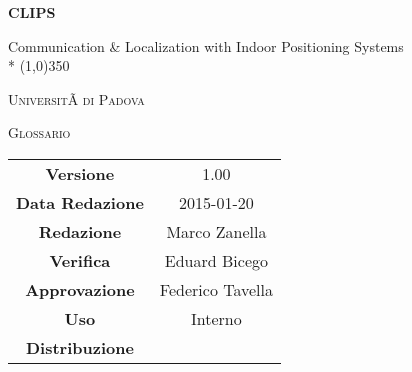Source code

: \documentclass[a4paper]{article}
\author{Zanella Marco}
\date{07/12/2015}
\begin{document}
\begin{titlepage}
	\centering
	{\huge\bfseries CLIPS\par}
	Communication \& Localization with Indoor Positioning Systems \\*
	\line(1,0){350} \\
	{\scshape\LARGE UniversitÃ  di Padova \par}
	\vspace{1cm}
	{\scshape\Large Glossario \par}
	\logo
	\newpage
		\begin{tabular}{c|c}
			{\hfill \textbf{Versione}} 			& 1.00			\\[1ex]
			{\hfill\textbf{Data Redazione}} 	& 2015-01-20  \\[1ex]
			{\hfill\textbf{Redazione}} 			&  Marco Zanella      \\[1ex]
			{\hfill\textbf{Verifica}} 			&  Eduard Bicego	\\[1ex]
			{\hfill\textbf{Approvazione}} 		&  Federico Tavella	\\[1ex] 
			{\hfill\textbf{Uso}} 				& Interno		\\[1ex] 
			{\hfill\textbf{Distribuzione}} 		& \leaf 	\\[1ex]
		\end{tabular}
	\end{titlepage}
\pagestyle{mymain}
	
		
	\newpage

\glsaddall
\printglossary[style=indexgroup, nonumberlist]
\label{LastPage}
\end{document}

+++

Give back the material above word for word; no picture belongs in it.

Source code

: \documentclass[a4paper]{article}
\author{Zanella Marco}
\date{07/12/2015}
\begin{document}
\begin{titlepage}
	\centering
	{\huge\bfseries CLIPS\par}
	Communication \& Localization with Indoor Positioning Systems \\*
	\line(1,0){350} \\
	{\scshape\LARGE UniversitÃ  di Padova \par}
	\vspace{1cm}
	{\scshape\Large Glossario \par}
	\logo
	\newpage
		\begin{tabular}{c|c}
			{\hfill \textbf{Versione}} 			& 1.00			\\[1ex]
			{\hfill\textbf{Data Redazione}} 	& 2015-01-20  \\[1ex]
			{\hfill\textbf{Redazione}} 			&  Marco Zanella      \\[1ex]
			{\hfill\textbf{Verifica}} 			&  Eduard Bicego	\\[1ex]
			{\hfill\textbf{Approvazione}} 		&  Federico Tavella	\\[1ex] 
			{\hfill\textbf{Uso}} 				& Interno		\\[1ex] 
			{\hfill\textbf{Distribuzione}} 		& \leaf 	\\[1ex]
		\end{tabular}
	\end{titlepage}
\pagestyle{mymain}
	
		
	\newpage

\glsaddall
\printglossary[style=indexgroup, nonumberlist]
\label{LastPage}
\end{document}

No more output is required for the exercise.